- [What you need to do]: In the entries that follow, the lines from the one with "- Sanity.io" through the one with "The assembly produced" are the ones to write out, exactly and with both ends included. Nothing else should appear.

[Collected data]

****************************************

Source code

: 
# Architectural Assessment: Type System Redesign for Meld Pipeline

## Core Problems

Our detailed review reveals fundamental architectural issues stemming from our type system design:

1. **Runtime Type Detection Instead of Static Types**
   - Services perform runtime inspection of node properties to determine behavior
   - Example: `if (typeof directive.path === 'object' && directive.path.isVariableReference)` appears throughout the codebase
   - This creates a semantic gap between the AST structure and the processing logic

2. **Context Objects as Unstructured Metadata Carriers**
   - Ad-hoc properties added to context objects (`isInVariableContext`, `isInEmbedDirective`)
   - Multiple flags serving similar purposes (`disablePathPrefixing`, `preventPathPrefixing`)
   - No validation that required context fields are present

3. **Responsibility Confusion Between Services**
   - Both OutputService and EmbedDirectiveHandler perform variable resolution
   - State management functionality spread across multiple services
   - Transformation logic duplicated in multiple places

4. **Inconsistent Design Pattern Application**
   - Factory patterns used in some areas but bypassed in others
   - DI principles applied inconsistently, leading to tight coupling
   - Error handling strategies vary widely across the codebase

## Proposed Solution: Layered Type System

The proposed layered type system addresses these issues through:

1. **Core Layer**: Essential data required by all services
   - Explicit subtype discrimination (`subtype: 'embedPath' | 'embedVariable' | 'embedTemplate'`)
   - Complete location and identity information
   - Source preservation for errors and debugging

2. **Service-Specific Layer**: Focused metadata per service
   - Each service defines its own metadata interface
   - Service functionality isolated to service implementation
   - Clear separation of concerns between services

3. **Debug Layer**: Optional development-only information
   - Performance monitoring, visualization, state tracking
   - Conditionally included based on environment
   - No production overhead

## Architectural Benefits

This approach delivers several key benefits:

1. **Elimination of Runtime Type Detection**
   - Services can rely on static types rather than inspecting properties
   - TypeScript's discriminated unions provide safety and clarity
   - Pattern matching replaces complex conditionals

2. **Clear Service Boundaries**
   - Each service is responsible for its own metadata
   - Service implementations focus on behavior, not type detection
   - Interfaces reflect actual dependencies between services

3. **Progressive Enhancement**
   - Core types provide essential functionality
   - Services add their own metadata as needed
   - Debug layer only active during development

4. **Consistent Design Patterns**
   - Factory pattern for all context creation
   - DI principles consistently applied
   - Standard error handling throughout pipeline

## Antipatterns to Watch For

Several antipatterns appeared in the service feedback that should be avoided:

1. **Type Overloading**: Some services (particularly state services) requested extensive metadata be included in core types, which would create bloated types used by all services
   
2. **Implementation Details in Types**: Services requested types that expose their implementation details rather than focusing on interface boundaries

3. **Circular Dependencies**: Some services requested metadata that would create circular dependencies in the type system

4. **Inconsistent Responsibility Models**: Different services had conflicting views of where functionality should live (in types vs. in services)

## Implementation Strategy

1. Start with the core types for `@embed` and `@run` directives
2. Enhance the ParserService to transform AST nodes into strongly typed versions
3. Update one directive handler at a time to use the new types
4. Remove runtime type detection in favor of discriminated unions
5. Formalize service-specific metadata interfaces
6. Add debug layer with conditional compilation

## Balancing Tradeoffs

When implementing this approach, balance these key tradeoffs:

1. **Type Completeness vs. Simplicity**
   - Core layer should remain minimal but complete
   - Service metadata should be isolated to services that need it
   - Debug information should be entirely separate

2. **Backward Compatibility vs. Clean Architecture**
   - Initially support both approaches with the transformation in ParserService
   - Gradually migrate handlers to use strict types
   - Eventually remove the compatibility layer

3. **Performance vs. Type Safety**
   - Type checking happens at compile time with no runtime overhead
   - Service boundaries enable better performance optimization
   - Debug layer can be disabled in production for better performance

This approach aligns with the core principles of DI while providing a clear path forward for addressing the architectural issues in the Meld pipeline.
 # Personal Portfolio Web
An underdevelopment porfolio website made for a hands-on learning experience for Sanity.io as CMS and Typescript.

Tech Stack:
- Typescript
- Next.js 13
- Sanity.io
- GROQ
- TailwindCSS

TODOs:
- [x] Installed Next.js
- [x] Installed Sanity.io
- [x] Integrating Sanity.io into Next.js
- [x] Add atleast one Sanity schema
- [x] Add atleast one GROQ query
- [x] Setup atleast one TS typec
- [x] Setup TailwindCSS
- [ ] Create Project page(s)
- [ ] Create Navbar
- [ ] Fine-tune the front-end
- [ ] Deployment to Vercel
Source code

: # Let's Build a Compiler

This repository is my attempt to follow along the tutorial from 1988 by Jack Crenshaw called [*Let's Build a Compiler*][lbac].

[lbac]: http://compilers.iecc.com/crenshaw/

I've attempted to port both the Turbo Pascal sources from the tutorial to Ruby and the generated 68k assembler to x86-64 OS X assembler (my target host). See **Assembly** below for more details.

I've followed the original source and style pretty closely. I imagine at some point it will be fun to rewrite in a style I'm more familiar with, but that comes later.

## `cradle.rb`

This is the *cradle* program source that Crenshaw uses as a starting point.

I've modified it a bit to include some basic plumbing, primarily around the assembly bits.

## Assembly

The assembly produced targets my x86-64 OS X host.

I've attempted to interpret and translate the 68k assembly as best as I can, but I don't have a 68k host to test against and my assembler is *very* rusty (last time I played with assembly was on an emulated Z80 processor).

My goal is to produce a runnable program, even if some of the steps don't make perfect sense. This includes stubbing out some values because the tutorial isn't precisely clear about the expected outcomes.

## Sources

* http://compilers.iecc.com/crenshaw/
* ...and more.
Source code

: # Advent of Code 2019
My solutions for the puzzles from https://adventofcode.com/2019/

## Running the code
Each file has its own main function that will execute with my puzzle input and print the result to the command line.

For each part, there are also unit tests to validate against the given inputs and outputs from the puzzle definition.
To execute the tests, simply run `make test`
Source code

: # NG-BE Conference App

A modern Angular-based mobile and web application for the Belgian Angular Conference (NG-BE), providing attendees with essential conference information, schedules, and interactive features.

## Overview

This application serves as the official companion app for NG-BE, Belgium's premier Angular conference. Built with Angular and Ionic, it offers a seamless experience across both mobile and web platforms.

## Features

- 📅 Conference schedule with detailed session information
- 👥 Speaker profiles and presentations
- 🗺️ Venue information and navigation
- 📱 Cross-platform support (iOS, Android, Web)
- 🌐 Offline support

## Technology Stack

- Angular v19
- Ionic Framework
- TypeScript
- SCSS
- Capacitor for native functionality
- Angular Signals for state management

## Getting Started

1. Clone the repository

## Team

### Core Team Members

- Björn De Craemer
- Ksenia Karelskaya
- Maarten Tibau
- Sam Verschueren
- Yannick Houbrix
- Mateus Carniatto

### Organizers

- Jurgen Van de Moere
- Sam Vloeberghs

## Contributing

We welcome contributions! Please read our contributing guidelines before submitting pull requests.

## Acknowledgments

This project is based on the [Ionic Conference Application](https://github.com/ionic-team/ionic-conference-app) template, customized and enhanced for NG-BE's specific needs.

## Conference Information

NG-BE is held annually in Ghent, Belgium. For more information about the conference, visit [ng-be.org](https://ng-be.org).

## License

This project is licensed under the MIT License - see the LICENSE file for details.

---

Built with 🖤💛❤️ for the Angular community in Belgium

****************************************

- [Solution below]:
- Sanity.io
- GROQ
- TailwindCSS

TODOs:
- [x] Installed Next.js
- [x] Installed Sanity.io
- [x] Integrating Sanity.io into Next.js
- [x] Add atleast one Sanity schema
- [x] Add atleast one GROQ query
- [x] Setup atleast one TS typec
- [x] Setup TailwindCSS
- [ ] Create Project page(s)
- [ ] Create Navbar
- [ ] Fine-tune the front-end
- [ ] Deployment to Vercel
Source code

: # Let's Build a Compiler

This repository is my attempt to follow along the tutorial from 1988 by Jack Crenshaw called [*Let's Build a Compiler*][lbac].

[lbac]: http://compilers.iecc.com/crenshaw/

I've attempted to port both the Turbo Pascal sources from the tutorial to Ruby and the generated 68k assembler to x86-64 OS X assembler (my target host). See **Assembly** below for more details.

I've followed the original source and style pretty closely. I imagine at some point it will be fun to rewrite in a style I'm more familiar with, but that comes later.

## `cradle.rb`

This is the *cradle* program source that Crenshaw uses as a starting point.

I've modified it a bit to include some basic plumbing, primarily around the assembly bits.

## Assembly

The assembly produced targets my x86-64 OS X host.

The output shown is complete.